▶ _What you will do_
Go through the data line by line. Copy each one holding the string "auto".

-- Material supplied follows --

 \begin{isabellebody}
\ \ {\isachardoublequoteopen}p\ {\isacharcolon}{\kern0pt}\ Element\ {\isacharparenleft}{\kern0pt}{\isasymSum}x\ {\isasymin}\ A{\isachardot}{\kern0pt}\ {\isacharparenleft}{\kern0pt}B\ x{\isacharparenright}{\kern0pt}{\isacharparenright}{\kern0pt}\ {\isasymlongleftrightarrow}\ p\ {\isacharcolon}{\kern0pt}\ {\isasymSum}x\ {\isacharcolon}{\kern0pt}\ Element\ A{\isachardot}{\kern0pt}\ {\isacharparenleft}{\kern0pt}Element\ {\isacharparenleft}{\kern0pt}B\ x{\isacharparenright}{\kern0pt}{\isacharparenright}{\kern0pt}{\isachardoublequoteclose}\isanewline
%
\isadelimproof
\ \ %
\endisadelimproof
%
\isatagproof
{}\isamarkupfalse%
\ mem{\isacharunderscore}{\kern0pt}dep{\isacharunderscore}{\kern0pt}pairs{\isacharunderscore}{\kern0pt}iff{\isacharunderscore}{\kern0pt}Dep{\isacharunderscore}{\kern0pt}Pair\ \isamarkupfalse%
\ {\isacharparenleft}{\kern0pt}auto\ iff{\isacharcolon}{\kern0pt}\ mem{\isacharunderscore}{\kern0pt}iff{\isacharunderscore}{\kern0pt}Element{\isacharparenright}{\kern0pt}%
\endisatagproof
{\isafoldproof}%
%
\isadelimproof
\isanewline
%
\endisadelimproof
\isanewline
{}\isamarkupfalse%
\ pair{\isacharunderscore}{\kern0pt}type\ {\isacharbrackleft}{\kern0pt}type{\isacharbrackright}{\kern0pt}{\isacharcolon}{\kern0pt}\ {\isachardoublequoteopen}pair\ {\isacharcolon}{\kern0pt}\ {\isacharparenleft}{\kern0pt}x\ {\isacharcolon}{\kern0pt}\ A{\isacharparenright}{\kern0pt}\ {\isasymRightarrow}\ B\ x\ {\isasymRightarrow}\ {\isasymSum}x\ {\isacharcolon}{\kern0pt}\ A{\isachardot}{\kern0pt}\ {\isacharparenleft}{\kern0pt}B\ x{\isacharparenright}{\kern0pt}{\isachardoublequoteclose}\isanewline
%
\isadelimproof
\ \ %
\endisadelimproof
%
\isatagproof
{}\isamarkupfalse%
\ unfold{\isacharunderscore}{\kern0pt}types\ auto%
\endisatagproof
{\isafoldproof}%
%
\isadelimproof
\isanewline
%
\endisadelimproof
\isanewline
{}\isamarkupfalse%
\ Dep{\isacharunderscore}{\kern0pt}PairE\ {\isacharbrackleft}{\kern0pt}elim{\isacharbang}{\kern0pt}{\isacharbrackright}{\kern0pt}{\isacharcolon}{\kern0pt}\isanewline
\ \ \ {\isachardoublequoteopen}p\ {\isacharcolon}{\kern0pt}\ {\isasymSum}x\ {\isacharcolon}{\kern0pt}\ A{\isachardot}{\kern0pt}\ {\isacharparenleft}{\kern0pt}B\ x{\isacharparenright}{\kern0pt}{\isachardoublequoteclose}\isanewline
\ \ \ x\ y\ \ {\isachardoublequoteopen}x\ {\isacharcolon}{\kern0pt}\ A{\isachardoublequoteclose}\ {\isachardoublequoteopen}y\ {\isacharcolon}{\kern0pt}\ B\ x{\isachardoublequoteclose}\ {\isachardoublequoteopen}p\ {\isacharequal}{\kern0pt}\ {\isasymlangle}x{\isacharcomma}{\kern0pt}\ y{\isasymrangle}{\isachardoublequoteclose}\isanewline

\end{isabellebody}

-- Material supplied concluded --

▶ _The answer_
\ {\isacharparenleft}{\kern0pt}auto\ iff{\isacharcolon}{\kern0pt}\ mem{\isacharunderscore}{\kern0pt}iff{\isacharunderscore}{\kern0pt}Element{\isacharparenright}{\kern0pt}%
\ unfold{\isacharunderscore}{\kern0pt}types\ auto%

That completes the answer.